Años más tarde supe que asimiló a disgusto su salida de la cátedra. Aunque las rodillas le impedían desplazarse con comodidad y las manías de siglos de enseñanza habían aletargado su discurso, ella tenía la convicción de su talento, de su compromiso con la educación y las letras. La juventud, en ocasiones, forma cataratas que impiden valorar ese tipo de esfuerzo. En los últimos años, era habitual escuchar en los pasillos el rumor sobre el visible deterioro de la profesora Ernestina; se decía que sus clases no eran las mismas, que ignoraba los contenidos del programa, que limitaba el plan escolar a monólogos redundantes sobre San Juan de la Cruz en detrimento de un pensum tan extenso como imposible, que su sistema de evaluación era impresionista y que, en lugar del saber, pretendía explotar en sus estudiantes inútiles aspiraciones líricas. Más allá de esos rumores, el desgaste real, el discurso de los ciclos y el incómodo sentido de lo inevitable hicieron que la profesora Ernestina Salcedo abandonara la universidad.

Ernestina Salcedo fue una de las mejores profesoras que tuve en mi largo periplo como estudiante, tanto en Venezuela como en el extranjero. Su pedagogía se fundaba en lo esencial, en una visión de la vida que, a pesar del envilecimiento del entorno y la creciente degradación de las acciones humanas, brindaba un nuevo sentido al significado del mundo. Siempre fue más allá de los programas, de los contenidos temáticos, los índices y las burocracias. Antes que instrumentalizar el concepto de enseñanza prefirió transmitir una pedagogía personal que sacudió a sucesivas generaciones de egresados en Letras y docentes del viejo Instituto Pedagógico. Se propuso enseñar a través de las letras una extinta, humilde y compleja noción de la naturaleza humana.
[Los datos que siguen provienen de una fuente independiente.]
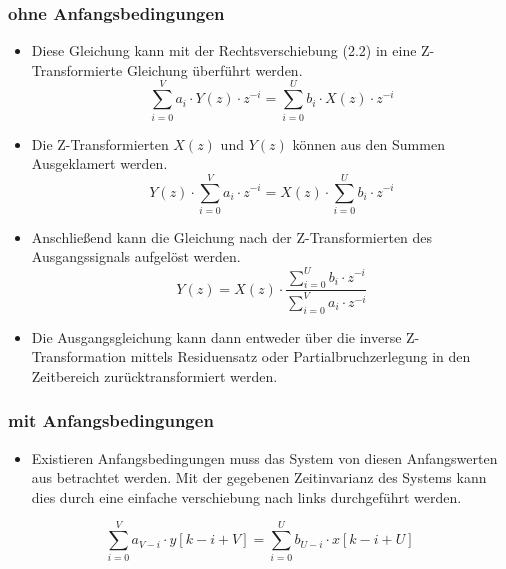 \documentclass[11pt]{article}
\providecommand{\tightlist}{%
      \setlength{\itemsep}{0pt}\setlength{\parskip}{0pt}}
\begin{document}
    \subsubsection{ohne Anfangsbedingungen}\label{ohne-anfangsbedingungen}

\begin{itemize}
\tightlist
\item
  Diese Gleichung kann mit der Rechtsverschiebung (2.2) in eine
  Z-Transformierte Gleichung überführt werden.
  \[\sum_{i=0}^V a_i \cdot Y(z) \cdot z^{-i} = \sum_{i=0}^U b_i \cdot X(z) \cdot z^{-i}\]
\end{itemize}

    \begin{itemize}
\tightlist
\item
  Die Z-Transformierten \(X(z)\) und \(Y(z)\) können aus den Summen
  Ausgeklamert werden.
  \[Y(z) \cdot \sum_{i=0}^V a_i \cdot z^{-i} = X(z) \cdot \sum_{i=0}^U b_i \cdot z^{-i}\]
\end{itemize}

    \begin{itemize}
\tightlist
\item
  Anschließend kann die Gleichung nach der Z-Transformierten des
  Ausgangssignals aufgelöst werden.
  \[Y(z) = X(z) \cdot \frac{\sum_{i=0}^U b_i \cdot z^{-i}}{\sum_{i=0}^V a_i \cdot z^{-i}}\]
\end{itemize}

    \begin{itemize}
\tightlist
\item
  Die Ausgangsgleichung kann dann entweder über die inverse
  Z-Transformation mittels Residuensatz oder Partialbruchzerlegung in
  den Zeitbereich zurücktransformiert werden.
\end{itemize}

    \subsubsection{mit Anfangsbedingungen}\label{mit-anfangsbedingungen}

\begin{itemize}
\tightlist
\item
  Existieren Anfangsbedingungen muss das System von diesen Anfangswerten
  aus betrachtet werden. Mit der gegebenen Zeitinvarianz des Systems
  kann dies durch eine einfache verschiebung nach links durchgeführt
  werden.
\end{itemize}

    \[\sum_{i = 0}^V a_{V-i} \cdot y[k-i+V] = \sum_{i = 0}^U b_{U-i} \cdot x[k-i+U]\]
\end{document}
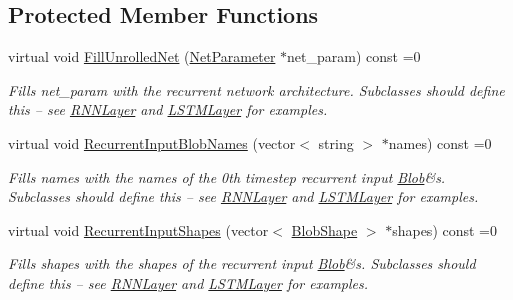 \subsection*{Protected Member Functions}
\begin{DoxyCompactItemize}
\item 
\mbox{\label{classcaffe_1_1_recurrent_layer_a04a3a032c4d0be559d88865a13a2d927}} 
virtual void \mbox{\hyperlink{classcaffe_1_1_recurrent_layer_a04a3a032c4d0be559d88865a13a2d927}{Fill\+Unrolled\+Net}} (\mbox{\hyperlink{classcaffe_1_1_net_parameter}{Net\+Parameter}} $\ast$net\+\_\+param) const =0
\begin{DoxyCompactList}\small\item\em Fills net\+\_\+param with the recurrent network architecture. Subclasses should define this -- see \mbox{\hyperlink{classcaffe_1_1_r_n_n_layer}{R\+N\+N\+Layer}} and \mbox{\hyperlink{classcaffe_1_1_l_s_t_m_layer}{L\+S\+T\+M\+Layer}} for examples. \end{DoxyCompactList}\item 
\mbox{\label{classcaffe_1_1_recurrent_layer_a9d9dab800f838e38651678718adfbbf6}} 
virtual void \mbox{\hyperlink{classcaffe_1_1_recurrent_layer_a9d9dab800f838e38651678718adfbbf6}{Recurrent\+Input\+Blob\+Names}} (vector$<$ string $>$ $\ast$names) const =0
\begin{DoxyCompactList}\small\item\em Fills names with the names of the 0th timestep recurrent input \mbox{\hyperlink{classcaffe_1_1_blob}{Blob}}\&s. Subclasses should define this -- see \mbox{\hyperlink{classcaffe_1_1_r_n_n_layer}{R\+N\+N\+Layer}} and \mbox{\hyperlink{classcaffe_1_1_l_s_t_m_layer}{L\+S\+T\+M\+Layer}} for examples. \end{DoxyCompactList}\item 
\mbox{\label{classcaffe_1_1_recurrent_layer_ad2c2427c11960e0b8961c31ff2f74c03}} 
virtual void \mbox{\hyperlink{classcaffe_1_1_recurrent_layer_ad2c2427c11960e0b8961c31ff2f74c03}{Recurrent\+Input\+Shapes}} (vector$<$ \mbox{\hyperlink{classcaffe_1_1_blob_shape}{Blob\+Shape}} $>$ $\ast$shapes) const =0
\begin{DoxyCompactList}\small\item\em Fills shapes with the shapes of the recurrent input \mbox{\hyperlink{classcaffe_1_1_blob}{Blob}}\&s. Subclasses should define this -- see \mbox{\hyperlink{classcaffe_1_1_r_n_n_layer}{R\+N\+N\+Layer}} and \mbox{\hyperlink{classcaffe_1_1_l_s_t_m_layer}{L\+S\+T\+M\+Layer}} for examples. \end{DoxyCompactList}\item 

\end{DoxyCompactItemize}
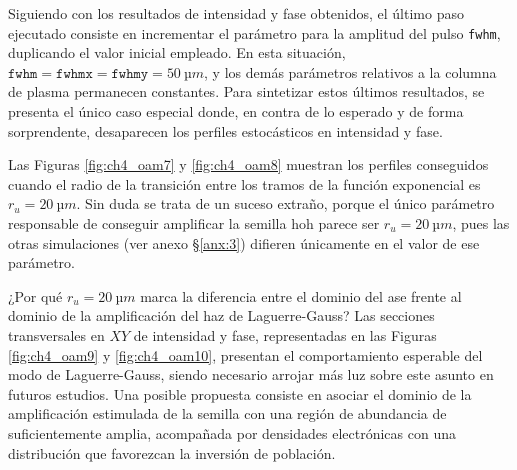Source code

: Siguiendo con los resultados de intensidad y fase obtenidos, el último paso ejecutado consiste en incrementar el parámetro para la amplitud del pulso \texttt{fwhm}, duplicando el valor inicial empleado. En esta situación, $\texttt{fwhm}=\texttt{fwhmx}=\texttt{fwhmy}=\qty{50}{µm}$, y los demás parámetros relativos a la columna de plasma permanecen constantes. Para sintetizar estos últimos resultados, se presenta el único caso especial donde, en contra de lo esperado y de forma sorprendente, desaparecen los perfiles estocásticos en intensidad y fase.

Las Figuras \ref{fig:ch4_oam7} y \ref{fig:ch4_oam8} muestran los perfiles conseguidos cuando el radio de la transición entre los tramos de la función exponencial es $r_{u}=\qty{20}{µm}$. Sin duda se trata de un suceso extraño, porque el único parámetro responsable de conseguir amplificar la semilla \acrshort{hoh} parece ser $r_{u}=\qty{20}{µm}$, pues las otras simulaciones (ver anexo \S\ref{anx:3}) difieren únicamente en el valor de ese parámetro.

¿Por qué $r_{u}=\qty{20}{µm}$ marca la diferencia entre el dominio del \acrshort{ase} frente al dominio de la amplificación del haz de Laguerre-Gauss? Las secciones transversales en $XY$ de intensidad y fase, representadas en las Figuras \ref{fig:ch4_oam9} y \ref{fig:ch4_oam10}, presentan el comportamiento esperable del modo de Laguerre-Gauss, siendo necesario arrojar más luz sobre este asunto en futuros estudios. Una posible propuesta consiste en asociar el dominio de la amplificación estimulada de la semilla con una región de abundancia de  suficientemente amplia, acompañada por densidades electrónicas con una distribución que favorezcan la inversión de población.

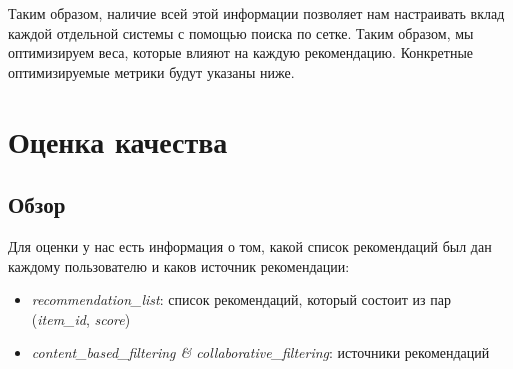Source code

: \documentclass[14pt]{matmex-diploma-custom}
\begin{document}
Таким образом, наличие всей этой информации позволяет нам настраивать вклад каждой отдельной системы с помощью поиска по сетке. Таким образом, мы оптимизируем веса, которые влияют на каждую рекомендацию. Конкретные оптимизируемые метрики будут указаны ниже.
    





\section{Оценка качества}
\label{sec:evaluation}

\subsection{Обзор}

Для оценки у нас есть информация о том, какой список рекомендаций был дан каждому пользователю и каков источник рекомендации:

    \begin{table}[h]
        \centering
        
        \caption{логи выдачи рекомендаций}
        \label{tab:recommendation_logs}
    \end{table}

    \begin{itemize}
        \item \textit{recommendation\_list}: список рекомендаций, который состоит из пар (\textit{item\_id}, \textit{score})
        \item \textit{content\_based\_filtering \& collaborative\_filtering}: источники рекомендаций
    \end{itemize}
\end{document}
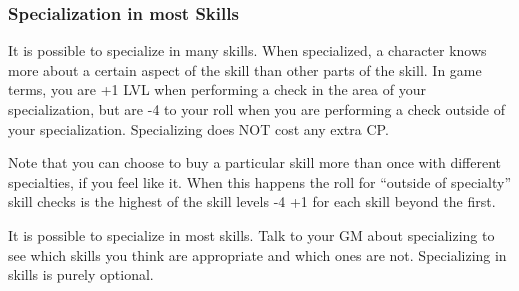 \documentclass[twoside]{book}
\begin{document}
\subsubsection{Specialization in most Skills}
     It is possible to specialize in many skills. When
                 specialized, a character knows more about a certain
                 aspect of the skill than other parts of the skill. In
                 game terms, you are +1 LVL when performing a check in
                 the area of your specialization, but are -4 to your roll
                 when you are performing a check outside of your
                 specialization. Specializing does NOT cost any extra CP.
                 
   Note that you can choose to buy a particular skill
                 more than once with different specialties, if you feel
                 like it. When this happens the roll for “outside
                 of specialty” skill checks is the highest of the
                 skill levels -4 +1 for each skill beyond the first.
                 
   It is possible to specialize in most skills. Talk
                 to your GM about specializing to see which skills you
                 think are appropriate and which ones are not.  Specializing in skills is purely optional. 
\end{document}
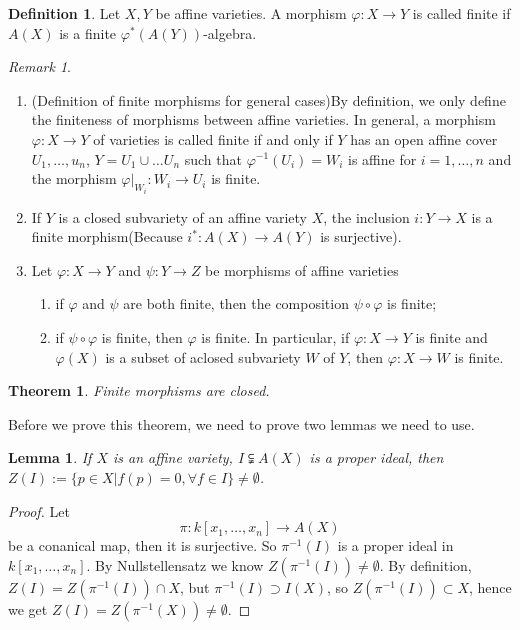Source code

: \documentclass{amsart}
\theoremstyle{plain}
\newtheorem{theorem}{Theorem}
\newtheorem{lemma}{Lemma}
\theoremstyle{definition}
\newtheorem{definition}{Definition}
\theoremstyle{remark}
\newtheorem*{remark}{Remark}
\numberwithin{equation}{section}
\begin{document}
 \begin{definition}
 	Let $ X,Y $ be affine varieties. A morphism $ \varphi:X\to Y $ is called finite if $ A(X) $ is a finite $ \varphi^{\ast}(A(Y)) $-algebra.
 \end{definition}
 \begin{remark}
 	\begin{enumerate}
 		\item (Definition of finite morphisms for general cases)By definition, we only define the finiteness of morphisms between affine varieties. In general, a morphism $ \varphi:X\to Y $ of varieties is called finite if and only if $ Y $ has an open affine cover $ U_1,\dots,u_n $, $ Y=U_1\cup\dots U_n $ such that $ \varphi^{-1}(U_i)=W_i $ is affine for $i=1,\dots,n  $ and the morphism $ \varphi|_{W_i}:W_i\to U_i $ is finite.
 		\item If $ Y $ is a closed subvariety of an affine variety $ X $, the inclusion $ i:Y\to X $ is a finite morphism(Because $ i^\ast :A(X)\to A(Y) $ is surjective).
 		\item Let $ \varphi:X\to Y $ and $ \psi:Y\to Z $ be morphisms of affine varieties 
 		\begin{enumerate}
 			\item if $ \varphi $ and $ \psi $ are both finite, then the composition $ \psi\circ\varphi $ is finite;
 			\item if $ \psi\circ \varphi  $ is finite, then $ \varphi $ is finite. In particular, if $ \varphi:X\to Y $ is finite and $ \varphi(X) $ is a subset of aclosed subvariety $ W $ of $ Y $, then $ \varphi:X\to W $ is finite.
 		\end{enumerate} 
  	\end{enumerate}
 \end{remark}

 \begin{theorem}\label{13-3}
 	Finite morphisms are closed.
 \end{theorem}
 Before we prove this theorem, we need to prove two lemmas we need to use.
  \begin{lemma}\label{13-1}
  	If $ X $ is an affine variety, $ I\subsetneqq A(X) $ is a proper ideal, then $ Z(I):= \lbrace p\in X|f(p)=0, \forall f\in I \rbrace\neq \emptyset $.
  \end{lemma}
  \begin{proof}
  	Let 
  	$$
  	\pi:k[x_1,\dots,x_n] \to A(X)
  	$$
  	be a conanical map, then it is surjective. So $ \pi^{-1}(I) $ is a proper ideal in $ k[x_1,\dots,x_n] $. By Nullstellensatz we know $ Z(\pi^{-1}(I))\neq \emptyset $. By definition, $ Z(I)=Z(\pi^{-1}(I))\cap X $, but $ \pi^{-1}(I)\supset I(X) $, so $ Z(\pi^{-1}(I))\subset X $, hence we get $ Z(I)=Z(\pi^{-1}(X))\neq \emptyset $.
  \end{proof}
  
\end{document}
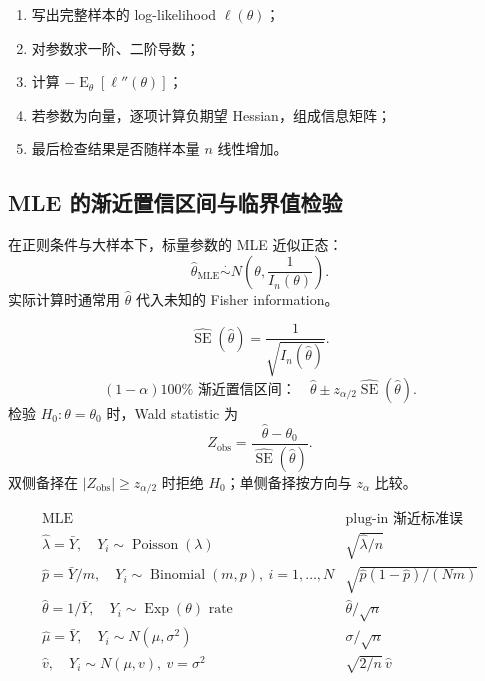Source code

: \documentclass[11pt,a4paper]{article}
\theoremstyle{definition}
\theoremstyle{plain}
\theoremstyle{remark}
\newcommand{\E}{\operatorname{E}}
\newcommand{\se}{\operatorname{SE}}
\begin{document}
\begin{methodbox}
\begin{enumerate}
    \item 写出完整样本的 log-likelihood $\ell(\theta)$；
    \item 对参数求一阶、二阶导数；
    \item 计算 $-\E_\theta[\ell''(\theta)]$；
    \item 若参数为向量，逐项计算负期望 Hessian，组成信息矩阵；
    \item 最后检查结果是否随样本量 $n$ 线性增加。
\end{enumerate}
\end{methodbox}

\subsection{MLE 的渐近置信区间与临界值检验}

在正则条件与大样本下，标量参数的 MLE 近似正态：
\[
    \hat\theta_{\mathrm{MLE}}
    \overset{\cdot}{\sim}
    N\left(\theta,\frac{1}{I_n(\theta)}\right).
\]
实际计算时通常用 $\hat\theta$ 代入未知的 Fisher information。

\begin{memorybox}
\[
    \boxed{
    \widehat{\se}(\hat\theta)
    =
    \frac{1}{\sqrt{I_n(\hat\theta)}}.
    }
\]
\[
    \boxed{
    (1-\alpha)100\%\text{ 渐近置信区间：}\quad
    \hat\theta
    \pm
    z_{\alpha/2}\widehat{\se}(\hat\theta).
    }
\]
检验 $H_0:\theta=\theta_0$ 时，Wald statistic 为
\[
    \boxed{
    Z_{\mathrm{obs}}
    =
    \frac{\hat\theta-\theta_0}
    {\widehat{\se}(\hat\theta)}.
    }
\]
双侧备择在 $|Z_{\mathrm{obs}}|\ge z_{\alpha/2}$ 时拒绝 $H_0$；单侧备择按方向与 $z_\alpha$ 比较。
\end{memorybox}

\begin{memorybox}
\[
\boxed{
\begin{array}{c|c}
\text{MLE} & \text{plug-in 渐近标准误}\\
\hline
\hat\lambda=\bar Y,\quad Y_i\sim\operatorname{Poisson}(\lambda)
& \sqrt{\hat\lambda/n}\\[2pt]
\hat p=\bar Y/m,\quad Y_i\sim\operatorname{Binomial}(m,p),\ i=1,\ldots,N
& \sqrt{\hat p(1-\hat p)/(Nm)}\\[2pt]
\hat\theta=1/\bar Y,\quad Y_i\sim\operatorname{Exp}(\theta)\text{ rate}
& \hat\theta/\sqrt n\\[2pt]
\hat\mu=\bar Y,\quad Y_i\sim N(\mu,\sigma^2)
& \sigma/\sqrt n\\[2pt]
\hat v,\quad Y_i\sim N(\mu,v),\ v=\sigma^2
& \sqrt{2/n}\,\hat v
\end{array}
}
\]
\end{memorybox}
\end{document}
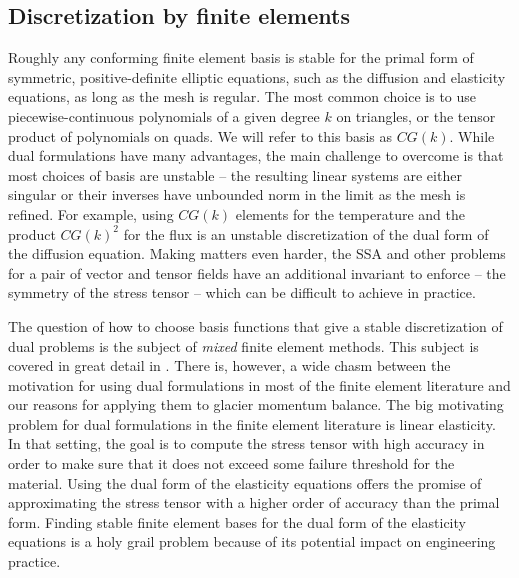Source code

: \documentclass[review,oneside]{igs}
\begin{document}
\subsection{Discretization by finite elements}
\label{app:discretization}

Roughly any conforming finite element basis is stable for the primal form of symmetric, positive-definite elliptic equations, such as the diffusion and elasticity equations, as long as the mesh is regular.
The most common choice is to use piecewise-continuous polynomials of a given degree $k$ on triangles, or the tensor product of polynomials on quads.
We will refer to this basis as $CG(k)$.
While dual formulations have many advantages, the main challenge to overcome is that most choices of basis are unstable -- the resulting linear systems are either singular or their inverses have unbounded norm in the limit as the mesh is refined.
For example, using $CG(k)$ elements for the temperature and the product $CG(k)^2$ for the flux is an unstable discretization of the dual form of the diffusion equation.
Making matters even harder, the SSA and other problems for a pair of vector and tensor fields have an additional invariant to enforce -- the symmetry of the stress tensor -- which can be difficult to achieve in practice.

The question of how to choose basis functions that give a stable discretization of dual problems is the subject of \emph{mixed} finite element methods.
This subject is covered in great detail in \citet{boffi2013mixed}.
There is, however, a wide chasm between the motivation for using dual formulations in most of the finite element literature and our reasons for applying them to glacier momentum balance.
The big motivating problem for dual formulations in the finite element literature is linear elasticity.
In that setting, the goal is to compute the stress tensor with high accuracy in order to make sure that it does not exceed some failure threshold for the material.
Using the dual form of the elasticity equations offers the promise of approximating the stress tensor with a higher order of accuracy than the primal form.
Finding stable finite element bases for the dual form of the elasticity equations is a holy grail problem because of its potential impact on engineering practice.
\end{document}
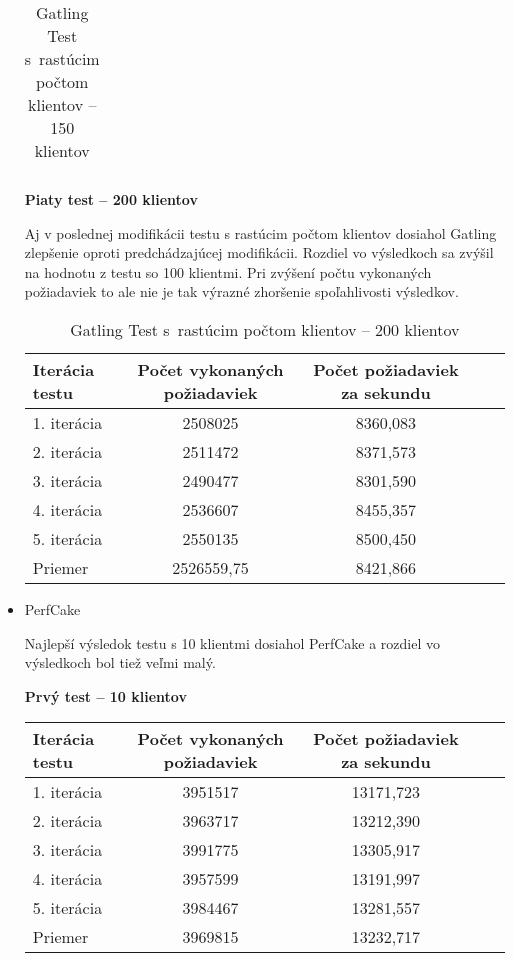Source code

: \documentclass[12pt,oneside,final]{fithesis-utf8}
\begin{document}
\begin{itemize}
\begin{table}[H]
\begin{center}
\begin{tabular}{ | l | c | c | c | c |}
\end{tabular}
\end{center}
\caption{Gatling Test s~rastúcim počtom klientov -- 150 klientov}
\end{table}


\textbf{Piaty test -- 200 klientov}

Aj v poslednej modifikácii testu s rastúcim počtom klientov dosiahol Gatling zlepšenie oproti predchádzajúcej modifikácii. Rozdiel vo výsledkoch sa zvýšil na hodnotu z testu so 100 klientmi. Pri zvýšení počtu vykonaných požiadaviek to ale nie je tak výrazné zhoršenie spoľahlivosti výsledkov.

\begin{table}[H]
\begin{center}
\begin{tabular}{ | l | c | c | c | c |}
		\hline
		 \textbf{Iterácia testu} & \textbf{Počet vykonaných požiadaviek} & \textbf{Počet požiadaviek za sekundu} \\ \hline
		 1. iterácia & 2508025 & 8360,083 \\ \hline
		 2. iterácia & 2511472 & 8371,573 \\ \hline
		 3. iterácia & 2490477 & 8301,590 \\ \hline
		 4. iterácia & 2536607 & 8455,357 \\ \hline
		 5. iterácia & 2550135 & 8500,450 \\ \hline
		 Priemer & 2526559,75 & 8421,866 \\ \hline
		 
\end{tabular}
\end{center}
\caption{Gatling Test s~rastúcim počtom klientov -- 200 klientov}
\end{table}


\item PerfCake

Najlepší výsledok testu s 10 klientmi dosiahol PerfCake a rozdiel vo výsledkoch bol tiež veľmi malý.

\textbf{Prvý test -- 10 klientov}

\begin{table}[H]
\begin{center}
\begin{tabular}{ | l | c | c | c | c |}
		\hline
		 \textbf{Iterácia testu} & \textbf{Počet vykonaných požiadaviek} & \textbf{Počet požiadaviek za sekundu} \\ \hline
		 1. iterácia & 3951517 & 13171,723 \\ \hline
		 2. iterácia & 3963717 & 13212,390 \\ \hline
		 3. iterácia & 3991775 & 13305,917 \\ \hline
		 4. iterácia & 3957599 & 13191,997 \\ \hline
		 5. iterácia & 3984467 & 13281,557 \\ \hline
		 Priemer & 3969815 & 13232,717 \\ \hline
		 

\end{tabular}
\end{center}
\end{table}
\end{itemize}
\end{document}
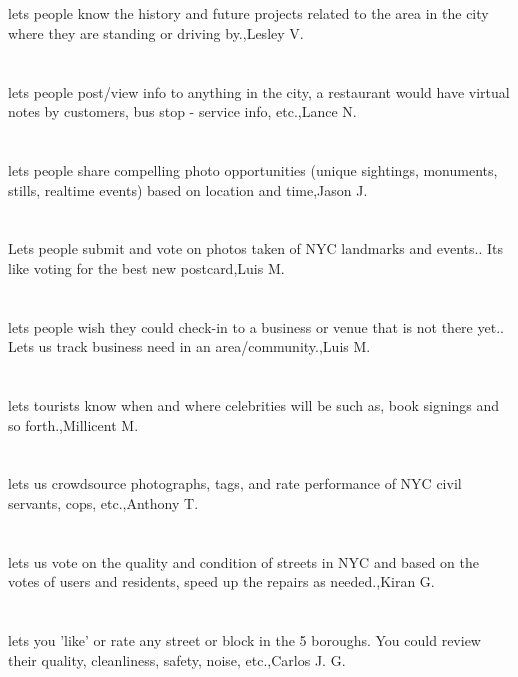 \section{}lets people know the history and future projects related to the area in the city where they are standing or driving by.,Lesley V.	
\section{}lets people post/view info to anything in the city, a restaurant would have virtual notes by customers, bus stop - service info, etc.,Lance N.	
\section{}lets people share compelling photo opportunities (unique sightings, monuments, stills, realtime events) based on location and time,Jason J.	
\section{}Lets people submit and vote on photos taken of NYC landmarks and events.. Its like voting for the best new postcard,Luis M.	
\section{}lets people wish they could check-in to a business or venue that is not there yet.. Lets us track business need in an area/community.,Luis M.	
\section{}lets tourists know when and where celebrities will be such as, book signings and so forth.,Millicent M.	
\section{}lets us crowdsource photographs, tags, and rate performance of NYC civil servants, cops, etc.,Anthony T.	
\section{}lets us vote on the quality and condition of streets in NYC and based on the votes of users and residents, speed up the repairs as needed.,Kiran G.	
\section{}lets you 'like' or rate any street or block in the 5 boroughs. You could review their quality, cleanliness, safety, noise, etc.,Carlos J.  G.	
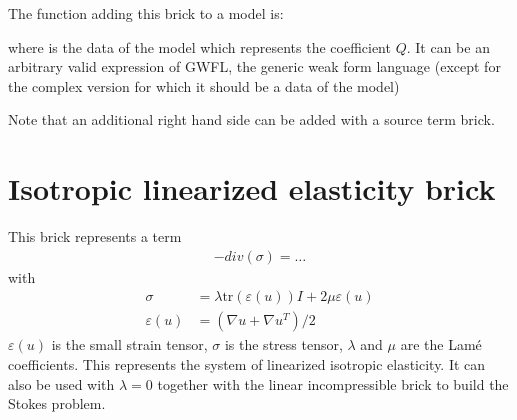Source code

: \documentclass[a4paper,11pt,english]{sphinxmanual}
\begin{document}
The function adding this brick to a model is:

\begin{sphinxVerbatim}[commandchars=\\\{\}]
    
\end{sphinxVerbatim}

where  is the data of the model which represents the coefficient
\(Q\).  It can be an arbitrary valid expression of GWFL, the generic weak form language (except for the complex version for which it should be a data of the model)

Note that an additional right hand side can be added with a source term brick.

\ignorespaces 

\section{Isotropic linearized elasticity brick}
\label{\detokenize{userdoc/model_linear_elasticity:isotropic-linearized-elasticity-brick}}\label{\detokenize{userdoc/model_linear_elasticity:ud-model-linear-elasticity}}\label{\detokenize{userdoc/model_linear_elasticity:index-0}}\label{\detokenize{userdoc/model_linear_elasticity::doc}}
This brick represents a term
\begin{equation*}
\begin{split}-div(\sigma) = \ldots\end{split}
\end{equation*}
with
\begin{equation*}
\begin{split}\sigma &= \lambda\mbox{tr}(\varepsilon(u))I + 2\mu\varepsilon(u) \\
\varepsilon(u) &= (\nabla u + \nabla u^T)/2\end{split}
\end{equation*}
\(\varepsilon(u)\) is the small strain tensor, \(\sigma\) is the stress
tensor, \(\lambda\) and \(\mu\) are the Lamé coefficients. This represents
the system of linearized isotropic elasticity. It can also be used with
\(\lambda=0\) together with the linear incompressible brick to build the
Stokes problem.
\end{document}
Siempre tuvo un claro sentido de la elegancia. Nunca se le vio despeinada o raída. Sus vestidos oscuros no mostraban arrugas ni manchas de tiempo. Todas las clases tenían dignidad de ceremonia… Alguna vez, ante la inminencia del calendario de evaluaciones, un compañero aburrido le preguntó por los contenidos del examen de Española. Ernestina, distraída en las angustias de Fray Luis de León, le respondió con una cita de Goethe. La cita, per se, puede parecer insignificante y retórica. El contenido trágico reposaba en la manera de decirla, en la pausa, en los acentos, en el cállate imbécil que nunca pronunció ni pensó pero que, sin duda, invitó a reflexionar a los necios: “Gris es toda teoría y solo es verde el árbol dorado de la vida”. Educar para ella, simplemente, era saber decir.

Comparto con sus familiares, amigos y estudiantes este legítimo sentimiento de gratitud y tristeza.

Eduardo Sánchez Rugeles 

Comentarios (1)

juan
18 de mayo, 2012

Ese es un homenaje. La degradación, el envilecimiento casi catastrófico del ambiente, hacen parecer del siglo XIX cosas como un alumno que reconoce a su maestra, un ciudadano que lamenta el arraso de una catedral, el incendio de una biblioteca. Y, por lo que se ve, esa era una maestra. Con lo cual la devastación es semejante, o mayor.